Whenever a line below holds the word "structure", count it; please give only the final number.

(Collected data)
• • • •

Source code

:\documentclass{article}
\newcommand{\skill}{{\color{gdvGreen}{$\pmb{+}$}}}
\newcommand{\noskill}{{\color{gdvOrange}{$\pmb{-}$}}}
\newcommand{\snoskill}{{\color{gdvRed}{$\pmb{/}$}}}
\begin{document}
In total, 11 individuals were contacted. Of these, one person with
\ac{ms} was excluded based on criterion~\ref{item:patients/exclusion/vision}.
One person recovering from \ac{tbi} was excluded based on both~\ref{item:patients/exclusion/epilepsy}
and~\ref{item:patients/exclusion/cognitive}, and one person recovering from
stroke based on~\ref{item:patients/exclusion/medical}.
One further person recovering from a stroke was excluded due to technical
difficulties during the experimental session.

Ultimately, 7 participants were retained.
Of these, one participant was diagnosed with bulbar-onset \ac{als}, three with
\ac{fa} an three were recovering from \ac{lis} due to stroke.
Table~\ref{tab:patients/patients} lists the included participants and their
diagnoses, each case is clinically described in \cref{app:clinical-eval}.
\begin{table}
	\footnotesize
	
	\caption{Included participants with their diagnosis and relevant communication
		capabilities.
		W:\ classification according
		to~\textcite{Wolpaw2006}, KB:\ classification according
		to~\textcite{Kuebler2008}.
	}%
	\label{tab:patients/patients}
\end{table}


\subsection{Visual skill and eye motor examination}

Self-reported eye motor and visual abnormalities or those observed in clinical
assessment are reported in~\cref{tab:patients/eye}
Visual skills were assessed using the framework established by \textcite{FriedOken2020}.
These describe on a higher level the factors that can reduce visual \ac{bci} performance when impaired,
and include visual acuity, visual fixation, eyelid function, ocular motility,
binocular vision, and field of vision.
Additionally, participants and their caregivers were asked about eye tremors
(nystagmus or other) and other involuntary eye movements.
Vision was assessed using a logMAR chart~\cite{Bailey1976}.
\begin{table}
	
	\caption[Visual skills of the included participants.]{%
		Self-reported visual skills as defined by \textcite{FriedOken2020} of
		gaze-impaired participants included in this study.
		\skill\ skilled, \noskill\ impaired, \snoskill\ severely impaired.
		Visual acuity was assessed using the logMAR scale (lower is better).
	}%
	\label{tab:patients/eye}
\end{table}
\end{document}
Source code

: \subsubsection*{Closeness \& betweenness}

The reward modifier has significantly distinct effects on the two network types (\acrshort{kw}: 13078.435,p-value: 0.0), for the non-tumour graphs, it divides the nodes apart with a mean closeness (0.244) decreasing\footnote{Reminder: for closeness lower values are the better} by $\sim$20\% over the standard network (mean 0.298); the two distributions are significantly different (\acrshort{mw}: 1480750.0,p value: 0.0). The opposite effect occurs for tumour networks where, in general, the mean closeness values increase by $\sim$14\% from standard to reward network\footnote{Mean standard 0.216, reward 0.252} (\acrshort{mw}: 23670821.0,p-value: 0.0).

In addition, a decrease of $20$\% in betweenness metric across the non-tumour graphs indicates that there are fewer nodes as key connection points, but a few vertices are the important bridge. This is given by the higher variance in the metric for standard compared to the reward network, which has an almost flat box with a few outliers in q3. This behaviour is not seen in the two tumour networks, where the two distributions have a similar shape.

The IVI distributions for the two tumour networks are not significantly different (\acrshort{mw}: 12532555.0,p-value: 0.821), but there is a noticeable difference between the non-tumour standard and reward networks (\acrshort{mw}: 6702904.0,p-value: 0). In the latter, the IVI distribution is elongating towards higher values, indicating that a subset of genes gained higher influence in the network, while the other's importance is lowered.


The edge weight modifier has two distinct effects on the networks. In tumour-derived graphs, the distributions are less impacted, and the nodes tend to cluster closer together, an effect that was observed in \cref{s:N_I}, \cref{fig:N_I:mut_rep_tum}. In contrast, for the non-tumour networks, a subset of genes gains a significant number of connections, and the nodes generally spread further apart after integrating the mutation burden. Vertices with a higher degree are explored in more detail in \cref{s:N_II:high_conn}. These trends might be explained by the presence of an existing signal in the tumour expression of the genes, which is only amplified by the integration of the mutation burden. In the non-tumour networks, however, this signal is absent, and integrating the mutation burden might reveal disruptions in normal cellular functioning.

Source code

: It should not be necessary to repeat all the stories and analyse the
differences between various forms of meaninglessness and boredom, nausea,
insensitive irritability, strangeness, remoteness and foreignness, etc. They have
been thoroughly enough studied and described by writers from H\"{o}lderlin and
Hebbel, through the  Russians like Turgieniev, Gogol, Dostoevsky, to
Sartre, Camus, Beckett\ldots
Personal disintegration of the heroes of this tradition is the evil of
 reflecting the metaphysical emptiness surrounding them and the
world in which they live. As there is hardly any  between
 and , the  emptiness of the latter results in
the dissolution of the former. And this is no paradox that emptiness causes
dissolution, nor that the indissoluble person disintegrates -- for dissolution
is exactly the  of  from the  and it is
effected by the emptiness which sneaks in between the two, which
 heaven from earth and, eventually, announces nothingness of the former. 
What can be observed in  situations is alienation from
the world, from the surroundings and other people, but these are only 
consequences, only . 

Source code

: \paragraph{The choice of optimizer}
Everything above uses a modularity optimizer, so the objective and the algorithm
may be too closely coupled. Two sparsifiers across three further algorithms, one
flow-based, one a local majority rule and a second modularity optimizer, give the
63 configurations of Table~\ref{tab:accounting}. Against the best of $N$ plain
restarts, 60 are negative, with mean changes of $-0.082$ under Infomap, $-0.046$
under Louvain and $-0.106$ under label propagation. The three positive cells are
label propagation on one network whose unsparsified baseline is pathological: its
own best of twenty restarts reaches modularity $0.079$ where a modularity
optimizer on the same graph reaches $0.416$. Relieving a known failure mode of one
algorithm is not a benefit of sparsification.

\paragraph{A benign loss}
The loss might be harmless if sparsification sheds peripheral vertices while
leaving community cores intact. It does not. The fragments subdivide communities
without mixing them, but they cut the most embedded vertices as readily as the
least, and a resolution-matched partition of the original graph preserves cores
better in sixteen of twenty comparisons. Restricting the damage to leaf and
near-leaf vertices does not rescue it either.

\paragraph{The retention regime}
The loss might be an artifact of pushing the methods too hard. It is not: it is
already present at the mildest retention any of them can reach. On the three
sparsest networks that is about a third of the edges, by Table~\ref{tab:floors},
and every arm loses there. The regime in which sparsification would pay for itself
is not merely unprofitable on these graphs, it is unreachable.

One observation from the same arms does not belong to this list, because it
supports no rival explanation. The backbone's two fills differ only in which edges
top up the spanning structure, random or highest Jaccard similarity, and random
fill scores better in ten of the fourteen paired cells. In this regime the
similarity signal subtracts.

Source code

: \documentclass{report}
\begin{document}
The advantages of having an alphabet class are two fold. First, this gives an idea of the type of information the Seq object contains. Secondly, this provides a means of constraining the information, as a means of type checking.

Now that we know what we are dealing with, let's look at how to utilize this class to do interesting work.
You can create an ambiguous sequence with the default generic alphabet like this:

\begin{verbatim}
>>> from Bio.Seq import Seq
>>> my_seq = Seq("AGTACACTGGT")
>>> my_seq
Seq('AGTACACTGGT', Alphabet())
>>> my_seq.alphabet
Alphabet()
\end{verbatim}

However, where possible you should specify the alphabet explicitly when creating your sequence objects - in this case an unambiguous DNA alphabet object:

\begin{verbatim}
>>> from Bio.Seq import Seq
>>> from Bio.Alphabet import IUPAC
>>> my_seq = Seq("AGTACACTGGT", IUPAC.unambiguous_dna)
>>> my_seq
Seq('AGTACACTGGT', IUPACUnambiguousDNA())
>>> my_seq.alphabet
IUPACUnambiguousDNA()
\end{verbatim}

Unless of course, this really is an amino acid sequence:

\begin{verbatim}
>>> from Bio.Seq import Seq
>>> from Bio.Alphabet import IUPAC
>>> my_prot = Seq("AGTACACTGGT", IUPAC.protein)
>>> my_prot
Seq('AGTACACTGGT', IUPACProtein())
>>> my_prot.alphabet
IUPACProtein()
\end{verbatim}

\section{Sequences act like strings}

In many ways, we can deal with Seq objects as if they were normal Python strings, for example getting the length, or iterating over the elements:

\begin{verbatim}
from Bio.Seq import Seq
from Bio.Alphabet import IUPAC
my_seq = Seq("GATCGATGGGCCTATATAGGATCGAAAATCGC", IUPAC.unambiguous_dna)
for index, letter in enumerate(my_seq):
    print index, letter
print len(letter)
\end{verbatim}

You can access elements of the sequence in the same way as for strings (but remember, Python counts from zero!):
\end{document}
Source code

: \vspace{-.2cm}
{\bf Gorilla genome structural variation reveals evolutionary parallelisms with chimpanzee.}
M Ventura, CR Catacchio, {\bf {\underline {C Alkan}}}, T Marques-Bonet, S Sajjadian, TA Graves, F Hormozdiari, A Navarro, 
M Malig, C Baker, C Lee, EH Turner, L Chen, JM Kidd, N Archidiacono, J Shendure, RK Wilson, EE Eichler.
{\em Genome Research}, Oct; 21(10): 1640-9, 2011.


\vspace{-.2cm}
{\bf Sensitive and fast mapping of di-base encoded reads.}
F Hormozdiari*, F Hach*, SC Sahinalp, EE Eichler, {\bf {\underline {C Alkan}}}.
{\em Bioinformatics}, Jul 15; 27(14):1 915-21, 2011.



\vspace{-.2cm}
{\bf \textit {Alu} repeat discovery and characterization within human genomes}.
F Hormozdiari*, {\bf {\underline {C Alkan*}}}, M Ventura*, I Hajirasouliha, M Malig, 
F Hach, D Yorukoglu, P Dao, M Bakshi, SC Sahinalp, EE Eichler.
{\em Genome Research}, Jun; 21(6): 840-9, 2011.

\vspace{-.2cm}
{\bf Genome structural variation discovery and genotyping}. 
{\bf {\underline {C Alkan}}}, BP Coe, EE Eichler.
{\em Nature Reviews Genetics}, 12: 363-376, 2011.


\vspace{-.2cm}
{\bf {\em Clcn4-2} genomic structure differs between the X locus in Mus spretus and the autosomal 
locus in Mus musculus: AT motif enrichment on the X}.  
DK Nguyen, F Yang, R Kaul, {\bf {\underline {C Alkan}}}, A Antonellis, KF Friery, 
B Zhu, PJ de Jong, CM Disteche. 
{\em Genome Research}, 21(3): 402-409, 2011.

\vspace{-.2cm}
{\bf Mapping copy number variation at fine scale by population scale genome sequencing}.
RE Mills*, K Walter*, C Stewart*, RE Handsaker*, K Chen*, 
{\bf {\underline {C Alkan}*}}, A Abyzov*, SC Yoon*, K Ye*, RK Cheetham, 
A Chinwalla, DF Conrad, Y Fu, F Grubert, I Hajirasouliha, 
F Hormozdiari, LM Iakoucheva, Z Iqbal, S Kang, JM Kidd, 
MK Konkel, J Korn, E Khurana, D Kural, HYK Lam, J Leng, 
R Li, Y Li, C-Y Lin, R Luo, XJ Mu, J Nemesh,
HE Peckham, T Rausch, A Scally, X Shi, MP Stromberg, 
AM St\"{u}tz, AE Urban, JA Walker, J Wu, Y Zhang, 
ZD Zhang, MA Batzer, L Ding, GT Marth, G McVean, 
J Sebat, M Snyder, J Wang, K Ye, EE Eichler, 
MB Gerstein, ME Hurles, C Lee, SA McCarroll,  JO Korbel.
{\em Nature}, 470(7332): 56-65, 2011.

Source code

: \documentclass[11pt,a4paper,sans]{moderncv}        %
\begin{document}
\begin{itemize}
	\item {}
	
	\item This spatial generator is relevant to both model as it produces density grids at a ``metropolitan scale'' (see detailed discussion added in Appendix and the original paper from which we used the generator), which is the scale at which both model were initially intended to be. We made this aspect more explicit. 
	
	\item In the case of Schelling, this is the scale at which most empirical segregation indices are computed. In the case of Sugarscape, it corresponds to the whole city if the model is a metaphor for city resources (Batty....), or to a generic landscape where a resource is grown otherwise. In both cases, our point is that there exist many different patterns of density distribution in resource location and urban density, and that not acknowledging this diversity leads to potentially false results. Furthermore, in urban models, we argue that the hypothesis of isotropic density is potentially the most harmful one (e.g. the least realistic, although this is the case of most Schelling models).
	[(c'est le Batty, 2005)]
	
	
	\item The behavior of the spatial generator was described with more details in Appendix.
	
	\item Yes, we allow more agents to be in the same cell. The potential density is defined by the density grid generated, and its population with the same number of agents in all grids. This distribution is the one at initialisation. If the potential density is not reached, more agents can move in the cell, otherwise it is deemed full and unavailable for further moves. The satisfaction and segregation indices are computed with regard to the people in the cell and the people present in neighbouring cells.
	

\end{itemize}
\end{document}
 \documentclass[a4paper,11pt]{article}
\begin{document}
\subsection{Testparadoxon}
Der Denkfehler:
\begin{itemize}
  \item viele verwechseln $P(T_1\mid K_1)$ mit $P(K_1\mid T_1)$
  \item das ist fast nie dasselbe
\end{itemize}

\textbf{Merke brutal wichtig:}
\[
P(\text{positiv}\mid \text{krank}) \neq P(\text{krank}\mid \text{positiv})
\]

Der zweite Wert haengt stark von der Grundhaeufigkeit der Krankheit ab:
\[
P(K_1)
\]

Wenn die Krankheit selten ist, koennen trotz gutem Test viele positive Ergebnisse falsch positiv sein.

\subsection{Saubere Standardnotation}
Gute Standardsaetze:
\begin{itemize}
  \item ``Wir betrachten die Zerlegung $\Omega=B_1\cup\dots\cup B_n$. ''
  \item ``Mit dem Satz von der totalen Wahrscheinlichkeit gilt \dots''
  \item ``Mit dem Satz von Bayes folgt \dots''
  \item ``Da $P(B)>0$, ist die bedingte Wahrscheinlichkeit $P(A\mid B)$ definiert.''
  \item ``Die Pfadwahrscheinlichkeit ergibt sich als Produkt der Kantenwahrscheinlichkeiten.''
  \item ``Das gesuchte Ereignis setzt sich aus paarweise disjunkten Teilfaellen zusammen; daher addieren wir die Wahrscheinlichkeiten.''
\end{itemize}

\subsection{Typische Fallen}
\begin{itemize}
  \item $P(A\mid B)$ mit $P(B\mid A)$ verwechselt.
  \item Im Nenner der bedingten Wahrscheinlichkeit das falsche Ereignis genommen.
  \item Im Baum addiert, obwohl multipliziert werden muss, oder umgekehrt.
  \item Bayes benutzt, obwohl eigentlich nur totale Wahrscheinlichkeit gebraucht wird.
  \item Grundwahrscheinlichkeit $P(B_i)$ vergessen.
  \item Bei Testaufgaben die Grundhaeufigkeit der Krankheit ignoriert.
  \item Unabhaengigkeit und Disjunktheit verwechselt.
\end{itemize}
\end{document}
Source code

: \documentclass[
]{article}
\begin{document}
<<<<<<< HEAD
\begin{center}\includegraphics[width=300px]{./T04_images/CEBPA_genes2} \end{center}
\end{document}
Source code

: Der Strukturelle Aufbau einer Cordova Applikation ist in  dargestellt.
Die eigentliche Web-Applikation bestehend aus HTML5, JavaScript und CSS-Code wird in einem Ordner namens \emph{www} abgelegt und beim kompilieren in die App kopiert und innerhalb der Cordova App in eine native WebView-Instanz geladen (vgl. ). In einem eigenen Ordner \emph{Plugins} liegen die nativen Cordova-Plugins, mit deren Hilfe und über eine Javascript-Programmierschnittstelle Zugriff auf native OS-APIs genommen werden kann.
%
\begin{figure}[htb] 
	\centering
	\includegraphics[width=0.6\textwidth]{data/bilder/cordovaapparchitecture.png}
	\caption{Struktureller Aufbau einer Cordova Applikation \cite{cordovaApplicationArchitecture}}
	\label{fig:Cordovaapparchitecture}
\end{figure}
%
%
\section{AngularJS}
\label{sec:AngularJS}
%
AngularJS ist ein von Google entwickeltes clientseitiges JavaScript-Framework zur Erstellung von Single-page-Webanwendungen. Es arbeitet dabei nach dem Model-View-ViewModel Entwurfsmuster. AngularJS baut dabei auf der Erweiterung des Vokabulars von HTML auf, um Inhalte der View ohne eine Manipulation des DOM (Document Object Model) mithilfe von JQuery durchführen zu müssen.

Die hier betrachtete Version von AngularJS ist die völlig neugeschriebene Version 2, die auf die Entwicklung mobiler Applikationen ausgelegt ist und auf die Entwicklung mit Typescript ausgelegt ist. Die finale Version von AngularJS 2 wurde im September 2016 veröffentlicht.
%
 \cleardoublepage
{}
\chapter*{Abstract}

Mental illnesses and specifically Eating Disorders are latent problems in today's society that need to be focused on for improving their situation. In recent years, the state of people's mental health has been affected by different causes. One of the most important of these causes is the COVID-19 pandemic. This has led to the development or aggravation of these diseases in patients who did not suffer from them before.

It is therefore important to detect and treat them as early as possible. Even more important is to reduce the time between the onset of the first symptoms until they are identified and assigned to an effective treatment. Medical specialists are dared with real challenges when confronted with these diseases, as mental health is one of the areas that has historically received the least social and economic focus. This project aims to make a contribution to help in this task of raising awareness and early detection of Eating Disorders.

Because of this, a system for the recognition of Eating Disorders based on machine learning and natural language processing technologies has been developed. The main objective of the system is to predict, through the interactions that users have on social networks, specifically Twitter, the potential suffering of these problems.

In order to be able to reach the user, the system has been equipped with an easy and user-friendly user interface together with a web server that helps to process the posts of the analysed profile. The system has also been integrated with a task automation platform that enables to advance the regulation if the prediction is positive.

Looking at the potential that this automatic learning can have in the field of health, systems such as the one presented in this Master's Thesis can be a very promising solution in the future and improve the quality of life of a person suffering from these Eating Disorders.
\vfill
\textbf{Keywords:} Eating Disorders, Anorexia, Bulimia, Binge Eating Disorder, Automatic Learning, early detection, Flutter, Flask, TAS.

• • • •

Expected answer: 2